→ Material provided

☆ ☆ ☆ ☆

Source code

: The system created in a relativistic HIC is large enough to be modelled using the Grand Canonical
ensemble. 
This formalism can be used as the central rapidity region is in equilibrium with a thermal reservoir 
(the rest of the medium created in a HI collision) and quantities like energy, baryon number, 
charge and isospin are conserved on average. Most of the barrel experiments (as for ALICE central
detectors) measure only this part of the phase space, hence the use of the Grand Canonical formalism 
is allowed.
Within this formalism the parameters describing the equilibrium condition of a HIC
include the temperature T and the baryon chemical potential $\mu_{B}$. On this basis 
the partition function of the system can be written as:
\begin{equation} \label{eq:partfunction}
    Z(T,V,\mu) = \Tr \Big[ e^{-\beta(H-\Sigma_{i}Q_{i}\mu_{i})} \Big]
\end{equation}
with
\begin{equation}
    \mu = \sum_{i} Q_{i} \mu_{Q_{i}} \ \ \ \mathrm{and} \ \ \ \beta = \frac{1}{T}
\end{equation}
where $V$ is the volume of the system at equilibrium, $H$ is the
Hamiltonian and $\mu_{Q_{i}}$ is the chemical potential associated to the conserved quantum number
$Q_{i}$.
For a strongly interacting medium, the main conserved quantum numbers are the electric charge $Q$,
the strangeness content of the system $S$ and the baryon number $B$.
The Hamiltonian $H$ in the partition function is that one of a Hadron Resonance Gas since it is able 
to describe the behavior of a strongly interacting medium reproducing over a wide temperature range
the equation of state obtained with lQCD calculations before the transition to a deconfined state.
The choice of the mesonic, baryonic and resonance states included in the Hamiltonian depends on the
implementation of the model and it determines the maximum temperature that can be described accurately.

☆ ☆ ☆ ☆

→ What you will do
For the word "Canonical", find all matching lines in the entries above and copy them out.

→ Reply
: The system created in a relativistic HIC is large enough to be modelled using the Grand Canonical
detectors) measure only this part of the phase space, hence the use of the Grand Canonical formalism 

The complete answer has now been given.